Saved entries:
*** Begin section ***
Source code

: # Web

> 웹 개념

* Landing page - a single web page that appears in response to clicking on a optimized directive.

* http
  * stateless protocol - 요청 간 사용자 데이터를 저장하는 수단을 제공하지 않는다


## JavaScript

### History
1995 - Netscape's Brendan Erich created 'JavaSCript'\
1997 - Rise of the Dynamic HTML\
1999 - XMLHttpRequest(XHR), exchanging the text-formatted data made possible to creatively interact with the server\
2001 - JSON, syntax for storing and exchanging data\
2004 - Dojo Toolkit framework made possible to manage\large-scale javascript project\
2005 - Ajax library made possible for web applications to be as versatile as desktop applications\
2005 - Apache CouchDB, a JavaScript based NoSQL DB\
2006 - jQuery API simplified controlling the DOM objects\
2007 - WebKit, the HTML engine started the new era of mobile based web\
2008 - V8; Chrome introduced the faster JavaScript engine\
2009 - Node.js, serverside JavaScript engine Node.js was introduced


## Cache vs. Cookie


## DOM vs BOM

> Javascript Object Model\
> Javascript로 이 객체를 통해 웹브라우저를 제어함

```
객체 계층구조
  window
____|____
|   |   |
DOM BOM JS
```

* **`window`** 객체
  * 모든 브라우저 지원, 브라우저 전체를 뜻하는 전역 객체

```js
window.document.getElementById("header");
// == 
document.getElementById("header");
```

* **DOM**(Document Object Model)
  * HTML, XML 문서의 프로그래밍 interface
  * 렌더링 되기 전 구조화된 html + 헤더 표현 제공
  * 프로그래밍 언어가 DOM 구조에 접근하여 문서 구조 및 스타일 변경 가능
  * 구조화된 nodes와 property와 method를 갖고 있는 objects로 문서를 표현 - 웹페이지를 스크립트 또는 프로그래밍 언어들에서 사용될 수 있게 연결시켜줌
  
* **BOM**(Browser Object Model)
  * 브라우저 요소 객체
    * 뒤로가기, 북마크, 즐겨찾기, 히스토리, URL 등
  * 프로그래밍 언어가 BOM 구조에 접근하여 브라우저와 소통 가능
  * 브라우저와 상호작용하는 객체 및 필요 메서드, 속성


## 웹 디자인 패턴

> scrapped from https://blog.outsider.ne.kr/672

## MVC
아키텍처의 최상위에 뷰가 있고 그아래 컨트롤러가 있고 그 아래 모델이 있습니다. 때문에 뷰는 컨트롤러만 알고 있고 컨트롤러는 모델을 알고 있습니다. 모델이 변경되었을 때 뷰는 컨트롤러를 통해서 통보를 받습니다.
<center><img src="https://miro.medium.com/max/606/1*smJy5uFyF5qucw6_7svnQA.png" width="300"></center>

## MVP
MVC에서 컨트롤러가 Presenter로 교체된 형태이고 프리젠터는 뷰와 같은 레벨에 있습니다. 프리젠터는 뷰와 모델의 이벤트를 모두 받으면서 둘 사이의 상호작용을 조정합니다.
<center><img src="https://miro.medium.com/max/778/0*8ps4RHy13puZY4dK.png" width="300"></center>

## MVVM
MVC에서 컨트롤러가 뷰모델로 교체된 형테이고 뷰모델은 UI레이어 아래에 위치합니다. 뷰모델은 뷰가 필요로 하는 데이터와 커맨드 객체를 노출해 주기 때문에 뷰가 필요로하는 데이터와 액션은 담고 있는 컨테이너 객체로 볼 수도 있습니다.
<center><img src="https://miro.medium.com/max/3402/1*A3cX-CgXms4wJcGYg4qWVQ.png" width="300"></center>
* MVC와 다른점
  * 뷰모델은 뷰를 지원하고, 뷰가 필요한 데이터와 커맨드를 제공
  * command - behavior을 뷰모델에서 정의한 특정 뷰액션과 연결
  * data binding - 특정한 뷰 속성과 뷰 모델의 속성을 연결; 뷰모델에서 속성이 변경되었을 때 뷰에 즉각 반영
*** End section ***
Problem
Scan the entries above, and wherever a line holds the string "exchanging", copy it.

Written response
1999 - XMLHttpRequest(XHR), exchanging the text-formatted data made possible to creatively interact with the server\
2001 - JSON, syntax for storing and exchanging data\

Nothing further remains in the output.